Records from a collection
== Segment start ==

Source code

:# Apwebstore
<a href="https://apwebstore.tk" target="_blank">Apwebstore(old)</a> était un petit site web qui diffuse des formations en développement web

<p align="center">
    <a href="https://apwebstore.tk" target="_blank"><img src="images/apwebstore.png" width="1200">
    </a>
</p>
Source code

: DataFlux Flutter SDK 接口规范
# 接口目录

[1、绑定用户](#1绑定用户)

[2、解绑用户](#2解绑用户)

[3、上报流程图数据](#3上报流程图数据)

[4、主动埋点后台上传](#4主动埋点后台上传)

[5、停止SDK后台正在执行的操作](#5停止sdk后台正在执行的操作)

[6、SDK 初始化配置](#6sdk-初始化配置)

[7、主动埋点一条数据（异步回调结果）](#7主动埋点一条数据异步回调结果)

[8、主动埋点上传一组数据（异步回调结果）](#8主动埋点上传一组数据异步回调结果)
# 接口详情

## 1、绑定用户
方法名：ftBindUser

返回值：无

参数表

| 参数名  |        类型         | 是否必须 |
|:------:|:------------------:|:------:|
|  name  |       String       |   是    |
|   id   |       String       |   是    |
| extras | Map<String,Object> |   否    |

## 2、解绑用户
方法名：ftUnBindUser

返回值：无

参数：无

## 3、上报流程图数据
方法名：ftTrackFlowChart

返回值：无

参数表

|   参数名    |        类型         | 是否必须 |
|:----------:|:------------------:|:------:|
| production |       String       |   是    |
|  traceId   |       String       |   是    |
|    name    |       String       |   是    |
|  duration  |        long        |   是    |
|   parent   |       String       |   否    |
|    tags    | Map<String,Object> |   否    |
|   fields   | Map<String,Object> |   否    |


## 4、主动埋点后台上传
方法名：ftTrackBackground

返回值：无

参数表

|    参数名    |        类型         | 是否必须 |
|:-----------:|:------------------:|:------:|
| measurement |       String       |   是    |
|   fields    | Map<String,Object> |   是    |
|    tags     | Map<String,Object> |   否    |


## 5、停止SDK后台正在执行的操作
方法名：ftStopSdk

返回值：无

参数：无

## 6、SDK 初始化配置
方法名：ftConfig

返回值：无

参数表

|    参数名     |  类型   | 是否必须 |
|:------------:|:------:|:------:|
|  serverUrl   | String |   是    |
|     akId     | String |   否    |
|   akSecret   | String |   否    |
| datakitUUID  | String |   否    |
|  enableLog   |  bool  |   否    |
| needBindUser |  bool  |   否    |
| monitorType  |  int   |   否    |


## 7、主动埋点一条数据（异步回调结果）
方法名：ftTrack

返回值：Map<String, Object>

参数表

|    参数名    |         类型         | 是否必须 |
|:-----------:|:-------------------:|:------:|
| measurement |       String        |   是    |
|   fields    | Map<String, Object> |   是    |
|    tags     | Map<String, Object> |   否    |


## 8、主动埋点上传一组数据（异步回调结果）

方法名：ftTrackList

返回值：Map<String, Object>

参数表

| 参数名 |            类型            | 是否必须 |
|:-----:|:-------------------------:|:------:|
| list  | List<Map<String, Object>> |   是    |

== Segment end ==

EXERCISE DESCRIPTION: Among the entries above, which lines include "fields"? List them all.

RESULT FOR THIS EXERCISE:
|   fields   | Map<String,Object> |   否    |
|   fields    | Map<String,Object> |   是    |
|   fields    | Map<String, Object> |   是    |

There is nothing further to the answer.